=== EXERCISE INSTRUCTIONS ===
Leave out the pictures, and write out exactly the lines from the beginning of the material to the line holding "All hardware was", that line included, and nothing else.

=== DATA PROVIDED ===
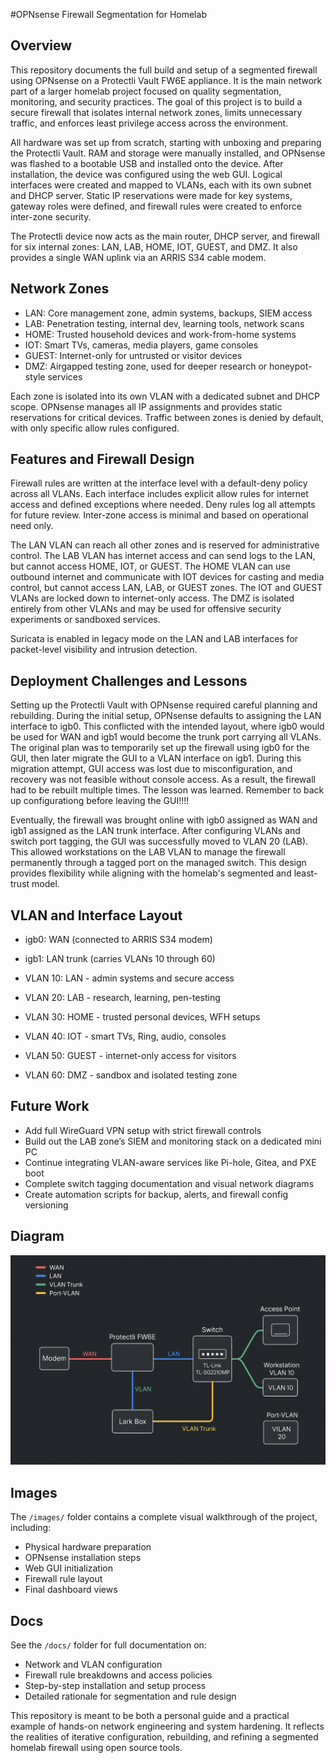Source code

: #OPNsense Firewall Segmentation for Homelab

## Overview

This repository documents the full build and setup of a segmented firewall using OPNsense on a Protectli Vault FW6E appliance. It is the main network part of a larger homelab project focused on quality segmentation, monitoring, and security practices. The goal of this project is to build a secure firewall that isolates internal network zones, limits unnecessary traffic, and enforces least privilege access across the environment.

All hardware was set up from scratch, starting with unboxing and preparing the Protectli Vault. RAM and storage were manually installed, and OPNsense was flashed to a bootable USB and installed onto the device. After installation, the device was configured using the web GUI. Logical interfaces were created and mapped to VLANs, each with its own subnet and DHCP server. Static IP reservations were made for key systems, gateway roles were defined, and firewall rules were created to enforce inter-zone security.

The Protectli device now acts as the main router, DHCP server, and firewall for six internal zones: LAN, LAB, HOME, IOT, GUEST, and DMZ. It also provides a single WAN uplink via an ARRIS S34 cable modem.

## Network Zones

- LAN: Core management zone, admin systems, backups, SIEM access
- LAB: Penetration testing, internal dev, learning tools, network scans
- HOME: Trusted household devices and work-from-home systems
- IOT: Smart TVs, cameras, media players, game consoles
- GUEST: Internet-only for untrusted or visitor devices
- DMZ: Airgapped testing zone, used for deeper research or honeypot-style services

Each zone is isolated into its own VLAN with a dedicated subnet and DHCP scope. OPNsense manages all IP assignments and provides static reservations for critical devices. Traffic between zones is denied by default, with only specific allow rules configured.

## Features and Firewall Design

Firewall rules are written at the interface level with a default-deny policy across all VLANs. Each interface includes explicit allow rules for internet access and defined exceptions where needed. Deny rules log all attempts for future review. Inter-zone access is minimal and based on operational need only.

The LAN VLAN can reach all other zones and is reserved for administrative control. The LAB VLAN has internet access and can send logs to the LAN, but cannot access HOME, IOT, or GUEST. The HOME VLAN can use outbound internet and communicate with IOT devices for casting and media control, but cannot access LAN, LAB, or GUEST zones. The IOT and GUEST VLANs are locked down to internet-only access. The DMZ is isolated entirely from other VLANs and may be used for offensive security experiments or sandboxed services.

Suricata is enabled in legacy mode on the LAN and LAB interfaces for packet-level visibility and intrusion detection.

## Deployment Challenges and Lessons

Setting up the Protectli Vault with OPNsense required careful planning and rebuilding. During the initial setup, OPNsense defaults to assigning the LAN interface to igb0. This conflicted with the intended layout, where igb0 would be used for WAN and igb1 would become the trunk port carrying all VLANs. The original plan was to temporarily set up the firewall using igb0 for the GUI, then later migrate the GUI to a VLAN interface on igb1. During this migration attempt, GUI access was lost due to misconfiguration, and recovery was not feasible without console access. As a result, the firewall had to be rebuilt multiple times. The lesson was learned. Remember to back up configurationg before leaving the GUI!!!!

Eventually, the firewall was brought online with igb0 assigned as WAN and igb1 assigned as the LAN trunk interface. After configuring VLANs and switch port tagging, the GUI was successfully moved to VLAN 20 (LAB). This allowed workstations on the LAB VLAN to manage the firewall permanently through a tagged port on the managed switch. This design provides flexibility while aligning with the homelab's segmented and least-trust model.

## VLAN and Interface Layout

- igb0: WAN (connected to ARRIS S34 modem)
- igb1: LAN trunk (carries VLANs 10 through 60)

- VLAN 10: LAN - admin systems and secure access
- VLAN 20: LAB - research, learning, pen-testing
- VLAN 30: HOME - trusted personal devices, WFH setups
- VLAN 40: IOT - smart TVs, Ring, audio, consoles
- VLAN 50: GUEST - internet-only access for visitors
- VLAN 60: DMZ - sandbox and isolated testing zone

## Future Work

- Add full WireGuard VPN setup with strict firewall controls
- Build out the LAB zone’s SIEM and monitoring stack on a dedicated mini PC
- Continue integrating VLAN-aware services like Pi-hole, Gitea, and PXE boot
- Complete switch tagging documentation and visual network diagrams
- Create automation scripts for backup, alerts, and firewall config versioning

## Diagram

![Network Layout](images/general_layout.png)

## Images

The `/images/` folder contains a complete visual walkthrough of the project, including:
- Physical hardware preparation
- OPNsense installation steps
- Web GUI initialization
- Firewall rule layout
- Final dashboard views

## Docs

See the `/docs/` folder for full documentation on:

- Network and VLAN configuration
- Firewall rule breakdowns and access policies
- Step-by-step installation and setup process
- Detailed rationale for segmentation and rule design

This repository is meant to be both a personal guide and a practical example of hands-on network engineering and system hardening. It reflects the realities of iterative configuration, rebuilding, and refining a segmented homelab firewall using open source tools.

=== RESULT FOR THIS TASK ===
Source code

: #OPNsense Firewall Segmentation for Homelab

## Overview

This repository documents the full build and setup of a segmented firewall using OPNsense on a Protectli Vault FW6E appliance. It is the main network part of a larger homelab project focused on quality segmentation, monitoring, and security practices. The goal of this project is to build a secure firewall that isolates internal network zones, limits unnecessary traffic, and enforces least privilege access across the environment.

All hardware was set up from scratch, starting with unboxing and preparing the Protectli Vault. RAM and storage were manually installed, and OPNsense was flashed to a bootable USB and installed onto the device. After installation, the device was configured using the web GUI. Logical interfaces were created and mapped to VLANs, each with its own subnet and DHCP server. Static IP reservations were made for key systems, gateway roles were defined, and firewall rules were created to enforce inter-zone security.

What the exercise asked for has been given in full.